People like Al Schneider saw that the trucking industry would become a major asset to the United States, and began investing in it. Schneider sold his home and moved his entire family into their first truck in 1935, marking the start of what is now the largest trucking company in America. It is almost impossible to travel more than a few miles on the Interstate in the US without seeing one of Schneider’s bright orange trucks.
The 1960s, ‘70s, and ‘80s were the most colorful decades of the trucking industry, with the advent of “outlaw” truckers. These drivers were noted for keeping multiple active logbooks, holding licenses in several states at once, and driving for days at a time nonstop in order to get their load delivered on time. Many of the stories passed down by these drivers have turned into urban legends of “supertruckers” who could do almost anything short of shooting lightning bolts from their smokestacks to eliminate the numerous state troopers who allegedly pursued them on every load.
The trucker’s union came into being in the 1930s and with it came more protection for the drivers from dishonest companies and individuals who treated them badly. Jimmy Hoffa was the one time president of the trucker’s union, until he was arrested and imprisoned on a 13 year sentence for his using union dues to invest in mob bosses’ criminal empires. When he was released from prison less than 5 years later, Hoffa attempted to return to his position as union president. However, he never managed to hold the office, as he disappeared shortly thereafter. Some people believe that the federal government had him killed or placed in protective custody. Others believe that it was leaders within the union who had Hoffa killed to prevent losing the powerful positions they had obtained during his imprisonment. His body was never found and the mystery surrounding his disappearance has led to his becoming somewhat of an urban legend as well.
The modern era of truck driving is not marked by the glamour and mystery of previous decades. The trucking industry does have its attractive points, such as the freedom of the open road, the ability to “trick out” your truck with custom parts, and a decent paycheck. However, most of the outlaw truckers have either died out, retired, or decided it was best to drive legally in light of new rules and regulations. With the deregulation of the trucking industry in the early 1990s came the advent of the CDL, and laws that required CDL holders to maintain only one driver’s license at a time.
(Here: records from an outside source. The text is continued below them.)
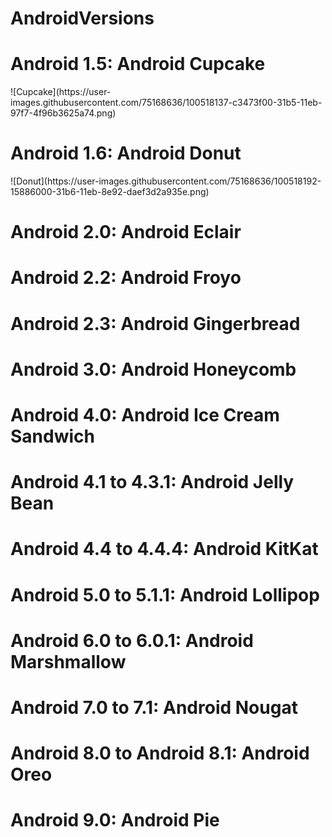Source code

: # AndroidVersions
<html>
  <body>
    <h1>Android 1.5: Android Cupcake</h1>
    ![Cupcake](https://user-images.githubusercontent.com/75168636/100518137-c3473f00-31b5-11eb-97f7-4f96b3625a74.png)
    <h1>Android 1.6: Android Donut</h1>
    ![Donut](https://user-images.githubusercontent.com/75168636/100518192-15886000-31b6-11eb-8e92-daef3d2a935e.png)
    <h1>Android 2.0: Android Eclair</h1>
    <h1>Android 2.2: Android Froyo</h1>
    <h1>Android 2.3: Android Gingerbread</h1>
    <h1>Android 3.0: Android Honeycomb</h1>
    <h1>Android 4.0: Android Ice Cream Sandwich</h1>
    <h1>Android 4.1 to 4.3.1: Android Jelly Bean</h1>
    <h1>Android 4.4 to 4.4.4: Android KitKat</h1>
    <h1>Android 5.0 to 5.1.1: Android Lollipop</h1>
    <h1>Android 6.0 to 6.0.1: Android Marshmallow</h1>
    <h1>Android 7.0 to 7.1: Android Nougat</h1>
    <h1>Android 8.0 to Android 8.1: Android Oreo</h1>
    <h1>Android 9.0: Android Pie</h1>
  </body>
</html>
While this did not prevent cheating on log books, it did reduce the number of drivers who had a suspended license in one state, while holding a valid license in another.
Another feature of modern trucking is the computer log. This little device is in use in most of the larger companies in America, and it is believed that all trucks will be required to have them before 2020. These devices prevent drivers from driving beyond the legal limits the law allows for, as well as helping keep track of every aspect of the driver’s hours of service. While many gear grinders from the “good ole’ days” refuse to use these computer logs on their rigs, saying it is something akin to “big brother” spying on drivers, it might just be a good thing. Preventing drivers from overextending their hours of service by altering log books is a big step in safety. While these logs have their drawbacks, they also have their benefits and those should be carefully considered.
Without trucks, America would cease to operate. Even our government depends on the trucking industry to supply our troops and law enforcement officials. Because of this, trucking will always be a very stable industry. With a history that is as rich as that of our great nation, trucking is more than a vocation – it is a way of life.